|Native name||Arroyo de las Garzas|
|⁃ location||head 0.8 km (0.5 mi) south of Hog Canyon and 1.6 km (1 mi) northwest of Bullhead Reservoir|
|⁃ elevation||1,550 ft (470 m)|
|Mouth||Los Banos Creek|
|4.8 km (3 mi) northeast of Ingomar|
|79 ft (24 m)|
Garzas Creek, originally Arroyo de las Garzas (Creek of the Herons), is a tributary of the San Joaquin River draining the eastern slopes of part of the Diablo Range within the San Joaquin Valley of California.
The Creek has its source 0.8 km (0.5 mi) south of Hog Canyon and 1.6 km (1 mi) northwest of Bullhead Reservoir, and its mouth at the confluence with Los Banos Creek 4.8 km (3 mi) northeast of Ingomar in Merced County. The closest populated place was the former settlement and railroad station of Linora that is 0.38 miles south of Garzas Creek. The town of Gustine, is 4.35 miles from Garzas Creek.
Arroyo de las Garzas was a watering place on El Camino Viejo in the San Joaquin Valley and its first settler was a deserter from the Spanish cavalry in 1820. Later the same year, Spanish cavalry attempting to recover the deserter and a group of fugitive neophytes from the missions, fought an action with them. In 1852, American pioneers found the mestizo son of the Spanish deserter living in an adobe house on Arroyo de las Garzas several miles west of what is now Gustine just over the county line in Madera County.

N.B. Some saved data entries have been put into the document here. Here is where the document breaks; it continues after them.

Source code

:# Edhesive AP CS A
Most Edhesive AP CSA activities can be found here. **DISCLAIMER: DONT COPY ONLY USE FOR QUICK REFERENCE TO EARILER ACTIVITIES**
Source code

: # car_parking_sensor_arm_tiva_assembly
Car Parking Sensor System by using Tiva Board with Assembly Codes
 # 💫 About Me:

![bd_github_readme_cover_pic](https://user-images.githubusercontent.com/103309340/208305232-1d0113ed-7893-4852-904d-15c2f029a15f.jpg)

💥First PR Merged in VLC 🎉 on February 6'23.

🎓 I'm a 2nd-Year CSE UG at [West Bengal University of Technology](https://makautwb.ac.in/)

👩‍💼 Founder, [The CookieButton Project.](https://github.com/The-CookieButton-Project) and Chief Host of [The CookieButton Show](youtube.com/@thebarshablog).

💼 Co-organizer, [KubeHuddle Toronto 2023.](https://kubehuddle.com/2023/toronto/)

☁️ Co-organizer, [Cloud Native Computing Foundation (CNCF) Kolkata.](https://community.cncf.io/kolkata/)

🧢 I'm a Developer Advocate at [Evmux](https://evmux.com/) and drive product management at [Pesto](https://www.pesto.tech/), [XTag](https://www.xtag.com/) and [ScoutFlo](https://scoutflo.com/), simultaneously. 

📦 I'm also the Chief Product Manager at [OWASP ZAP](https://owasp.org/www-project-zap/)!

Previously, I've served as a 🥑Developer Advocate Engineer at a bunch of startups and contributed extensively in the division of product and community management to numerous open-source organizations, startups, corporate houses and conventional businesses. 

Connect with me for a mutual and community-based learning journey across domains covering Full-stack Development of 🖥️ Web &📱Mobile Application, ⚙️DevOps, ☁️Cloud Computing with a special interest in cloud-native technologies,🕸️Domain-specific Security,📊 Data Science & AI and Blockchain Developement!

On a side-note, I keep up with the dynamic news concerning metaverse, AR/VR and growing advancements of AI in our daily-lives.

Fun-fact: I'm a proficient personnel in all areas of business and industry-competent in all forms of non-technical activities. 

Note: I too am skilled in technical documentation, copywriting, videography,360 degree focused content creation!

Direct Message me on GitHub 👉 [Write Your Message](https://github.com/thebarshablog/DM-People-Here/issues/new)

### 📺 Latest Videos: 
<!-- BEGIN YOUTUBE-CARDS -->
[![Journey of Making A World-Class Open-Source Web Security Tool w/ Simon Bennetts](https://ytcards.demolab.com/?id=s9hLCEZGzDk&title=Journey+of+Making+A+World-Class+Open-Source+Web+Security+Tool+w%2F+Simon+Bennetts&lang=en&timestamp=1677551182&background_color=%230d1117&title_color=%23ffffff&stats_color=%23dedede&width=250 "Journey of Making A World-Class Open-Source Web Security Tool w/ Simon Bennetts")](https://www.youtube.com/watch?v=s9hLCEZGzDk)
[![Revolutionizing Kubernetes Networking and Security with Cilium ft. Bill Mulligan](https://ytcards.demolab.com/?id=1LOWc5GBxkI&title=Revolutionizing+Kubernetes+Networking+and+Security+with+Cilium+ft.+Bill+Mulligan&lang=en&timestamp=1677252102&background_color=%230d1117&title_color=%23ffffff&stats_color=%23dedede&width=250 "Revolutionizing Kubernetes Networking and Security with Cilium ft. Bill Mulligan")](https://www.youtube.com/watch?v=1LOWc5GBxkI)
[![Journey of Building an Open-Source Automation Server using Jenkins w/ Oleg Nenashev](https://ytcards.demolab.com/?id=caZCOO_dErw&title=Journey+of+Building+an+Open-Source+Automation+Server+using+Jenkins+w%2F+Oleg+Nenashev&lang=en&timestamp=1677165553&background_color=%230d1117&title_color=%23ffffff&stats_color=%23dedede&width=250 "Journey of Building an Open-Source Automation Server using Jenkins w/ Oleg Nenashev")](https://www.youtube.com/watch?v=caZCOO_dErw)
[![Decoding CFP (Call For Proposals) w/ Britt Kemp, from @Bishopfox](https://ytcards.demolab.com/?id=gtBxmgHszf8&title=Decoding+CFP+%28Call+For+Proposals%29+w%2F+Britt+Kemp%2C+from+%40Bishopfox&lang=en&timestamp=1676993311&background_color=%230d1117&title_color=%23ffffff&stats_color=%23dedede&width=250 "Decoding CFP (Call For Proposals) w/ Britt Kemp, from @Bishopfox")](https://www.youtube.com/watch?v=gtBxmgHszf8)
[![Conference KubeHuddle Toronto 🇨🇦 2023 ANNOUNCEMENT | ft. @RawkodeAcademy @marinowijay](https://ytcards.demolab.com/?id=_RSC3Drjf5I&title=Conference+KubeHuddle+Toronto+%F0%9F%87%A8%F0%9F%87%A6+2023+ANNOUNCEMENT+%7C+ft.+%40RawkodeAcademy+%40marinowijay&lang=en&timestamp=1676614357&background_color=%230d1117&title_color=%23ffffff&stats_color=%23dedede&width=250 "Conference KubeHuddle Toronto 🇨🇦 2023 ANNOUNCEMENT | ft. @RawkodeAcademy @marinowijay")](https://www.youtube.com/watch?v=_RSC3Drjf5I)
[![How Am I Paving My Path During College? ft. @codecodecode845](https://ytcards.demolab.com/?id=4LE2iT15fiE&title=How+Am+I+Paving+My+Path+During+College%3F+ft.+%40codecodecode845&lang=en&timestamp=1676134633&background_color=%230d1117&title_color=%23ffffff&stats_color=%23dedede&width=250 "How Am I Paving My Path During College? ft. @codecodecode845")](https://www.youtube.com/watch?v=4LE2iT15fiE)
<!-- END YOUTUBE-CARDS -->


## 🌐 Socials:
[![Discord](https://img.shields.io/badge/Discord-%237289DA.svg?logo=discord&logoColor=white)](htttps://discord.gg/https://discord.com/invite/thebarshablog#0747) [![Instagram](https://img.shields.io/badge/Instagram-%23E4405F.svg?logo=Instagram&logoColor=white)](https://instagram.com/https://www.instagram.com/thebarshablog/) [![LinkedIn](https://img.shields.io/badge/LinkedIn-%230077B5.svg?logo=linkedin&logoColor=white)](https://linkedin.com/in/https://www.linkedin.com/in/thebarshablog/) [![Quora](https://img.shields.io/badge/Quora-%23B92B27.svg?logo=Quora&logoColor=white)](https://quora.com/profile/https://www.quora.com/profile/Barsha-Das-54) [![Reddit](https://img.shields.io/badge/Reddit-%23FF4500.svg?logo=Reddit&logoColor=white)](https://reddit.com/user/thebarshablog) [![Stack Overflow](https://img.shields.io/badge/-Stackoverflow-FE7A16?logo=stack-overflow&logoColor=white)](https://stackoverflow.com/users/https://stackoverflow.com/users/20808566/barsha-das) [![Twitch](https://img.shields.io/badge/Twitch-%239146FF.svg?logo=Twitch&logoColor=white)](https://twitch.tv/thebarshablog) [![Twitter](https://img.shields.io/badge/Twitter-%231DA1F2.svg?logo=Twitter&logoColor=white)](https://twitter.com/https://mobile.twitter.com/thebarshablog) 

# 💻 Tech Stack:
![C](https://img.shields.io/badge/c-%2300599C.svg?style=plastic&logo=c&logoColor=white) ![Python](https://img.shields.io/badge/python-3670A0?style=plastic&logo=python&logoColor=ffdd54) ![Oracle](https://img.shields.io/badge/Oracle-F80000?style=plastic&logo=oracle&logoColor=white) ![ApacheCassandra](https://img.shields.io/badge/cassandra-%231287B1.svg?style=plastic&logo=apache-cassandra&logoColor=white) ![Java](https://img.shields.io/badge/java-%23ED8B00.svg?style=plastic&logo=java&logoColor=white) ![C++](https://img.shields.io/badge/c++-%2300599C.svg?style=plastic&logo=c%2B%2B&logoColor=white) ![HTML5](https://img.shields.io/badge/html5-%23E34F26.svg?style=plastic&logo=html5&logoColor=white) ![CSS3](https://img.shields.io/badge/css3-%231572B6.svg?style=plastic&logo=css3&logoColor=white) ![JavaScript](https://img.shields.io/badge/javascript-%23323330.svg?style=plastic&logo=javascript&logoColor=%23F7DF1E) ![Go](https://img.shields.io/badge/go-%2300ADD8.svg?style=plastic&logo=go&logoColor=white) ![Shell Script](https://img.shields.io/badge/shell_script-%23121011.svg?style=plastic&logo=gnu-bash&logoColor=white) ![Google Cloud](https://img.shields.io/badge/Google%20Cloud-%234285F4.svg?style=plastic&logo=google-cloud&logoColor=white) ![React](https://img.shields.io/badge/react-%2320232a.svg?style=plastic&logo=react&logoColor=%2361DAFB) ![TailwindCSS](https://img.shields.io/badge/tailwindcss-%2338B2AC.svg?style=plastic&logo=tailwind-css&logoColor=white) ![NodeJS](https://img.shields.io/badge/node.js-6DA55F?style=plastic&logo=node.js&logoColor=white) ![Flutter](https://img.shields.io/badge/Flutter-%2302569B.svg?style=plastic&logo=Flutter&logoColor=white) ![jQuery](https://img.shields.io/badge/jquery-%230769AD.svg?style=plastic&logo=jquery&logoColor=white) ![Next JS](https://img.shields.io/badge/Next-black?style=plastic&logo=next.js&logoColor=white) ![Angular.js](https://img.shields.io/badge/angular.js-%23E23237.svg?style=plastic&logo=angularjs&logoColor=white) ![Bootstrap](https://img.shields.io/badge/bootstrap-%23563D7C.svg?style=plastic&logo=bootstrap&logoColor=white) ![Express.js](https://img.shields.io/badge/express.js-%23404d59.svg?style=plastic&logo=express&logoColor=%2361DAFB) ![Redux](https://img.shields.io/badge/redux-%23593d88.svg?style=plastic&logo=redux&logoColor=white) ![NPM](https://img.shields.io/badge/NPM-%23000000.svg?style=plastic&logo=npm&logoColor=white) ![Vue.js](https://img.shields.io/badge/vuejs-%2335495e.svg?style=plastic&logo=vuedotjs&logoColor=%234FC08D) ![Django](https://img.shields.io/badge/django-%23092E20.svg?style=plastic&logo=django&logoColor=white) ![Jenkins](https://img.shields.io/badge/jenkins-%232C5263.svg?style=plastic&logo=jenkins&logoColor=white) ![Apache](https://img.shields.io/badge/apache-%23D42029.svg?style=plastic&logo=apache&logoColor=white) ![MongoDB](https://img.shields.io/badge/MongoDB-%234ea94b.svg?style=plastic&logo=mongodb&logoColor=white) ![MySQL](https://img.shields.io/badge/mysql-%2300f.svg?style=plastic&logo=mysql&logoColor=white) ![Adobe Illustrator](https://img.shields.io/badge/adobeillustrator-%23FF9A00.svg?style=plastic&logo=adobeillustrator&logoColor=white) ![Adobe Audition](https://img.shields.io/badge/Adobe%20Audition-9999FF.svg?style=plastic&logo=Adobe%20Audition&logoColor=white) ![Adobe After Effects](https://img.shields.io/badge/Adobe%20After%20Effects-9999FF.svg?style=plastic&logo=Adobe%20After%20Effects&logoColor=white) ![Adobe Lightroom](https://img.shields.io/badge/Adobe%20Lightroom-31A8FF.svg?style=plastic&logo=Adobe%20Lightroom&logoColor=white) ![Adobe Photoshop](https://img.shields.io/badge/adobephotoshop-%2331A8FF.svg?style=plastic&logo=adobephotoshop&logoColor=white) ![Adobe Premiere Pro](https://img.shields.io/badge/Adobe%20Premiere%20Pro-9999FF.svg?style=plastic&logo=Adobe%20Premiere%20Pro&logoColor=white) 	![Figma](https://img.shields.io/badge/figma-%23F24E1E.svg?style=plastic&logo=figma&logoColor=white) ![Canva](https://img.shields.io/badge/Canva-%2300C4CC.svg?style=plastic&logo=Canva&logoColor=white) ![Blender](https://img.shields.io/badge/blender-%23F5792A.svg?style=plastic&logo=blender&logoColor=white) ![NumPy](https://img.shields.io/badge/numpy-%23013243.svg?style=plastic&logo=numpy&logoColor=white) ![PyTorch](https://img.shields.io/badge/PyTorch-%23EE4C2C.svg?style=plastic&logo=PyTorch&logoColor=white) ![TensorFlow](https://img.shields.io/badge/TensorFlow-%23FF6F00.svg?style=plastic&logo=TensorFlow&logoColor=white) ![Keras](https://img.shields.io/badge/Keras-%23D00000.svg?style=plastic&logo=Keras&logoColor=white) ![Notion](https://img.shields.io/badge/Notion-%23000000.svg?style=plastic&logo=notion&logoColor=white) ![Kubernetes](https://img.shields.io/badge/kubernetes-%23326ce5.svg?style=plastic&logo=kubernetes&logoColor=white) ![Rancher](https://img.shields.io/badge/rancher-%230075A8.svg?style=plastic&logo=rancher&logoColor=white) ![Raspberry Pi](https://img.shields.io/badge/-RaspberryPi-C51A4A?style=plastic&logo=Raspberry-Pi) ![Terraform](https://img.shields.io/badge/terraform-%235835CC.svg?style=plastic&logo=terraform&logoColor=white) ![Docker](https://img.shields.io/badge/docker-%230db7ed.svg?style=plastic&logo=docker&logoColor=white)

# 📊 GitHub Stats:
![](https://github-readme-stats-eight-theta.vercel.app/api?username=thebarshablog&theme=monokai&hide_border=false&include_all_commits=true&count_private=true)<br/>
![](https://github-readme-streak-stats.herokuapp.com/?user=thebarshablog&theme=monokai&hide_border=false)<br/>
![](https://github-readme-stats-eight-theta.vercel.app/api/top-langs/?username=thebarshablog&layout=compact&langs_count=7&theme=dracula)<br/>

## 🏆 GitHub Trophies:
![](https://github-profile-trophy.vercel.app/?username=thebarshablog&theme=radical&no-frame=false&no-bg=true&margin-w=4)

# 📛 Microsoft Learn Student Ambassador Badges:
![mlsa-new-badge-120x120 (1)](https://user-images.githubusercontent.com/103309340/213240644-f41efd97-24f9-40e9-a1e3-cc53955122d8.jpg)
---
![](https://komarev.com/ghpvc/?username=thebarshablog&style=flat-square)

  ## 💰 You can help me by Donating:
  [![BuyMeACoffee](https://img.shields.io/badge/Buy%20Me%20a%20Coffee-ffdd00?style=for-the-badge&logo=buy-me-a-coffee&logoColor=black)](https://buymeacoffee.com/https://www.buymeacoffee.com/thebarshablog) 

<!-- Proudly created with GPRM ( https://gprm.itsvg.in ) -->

The creek was the water source for the southern part of Rancho Orestimba y Las Garzas. Jesse Hill one of the owners of Hills Ferry built a house on Garzas Creek. It was a frame house built with lumber shipped around Cape Horn and hauled to the site with oxen. The location was later a sheep camp for the Simon Newman Company.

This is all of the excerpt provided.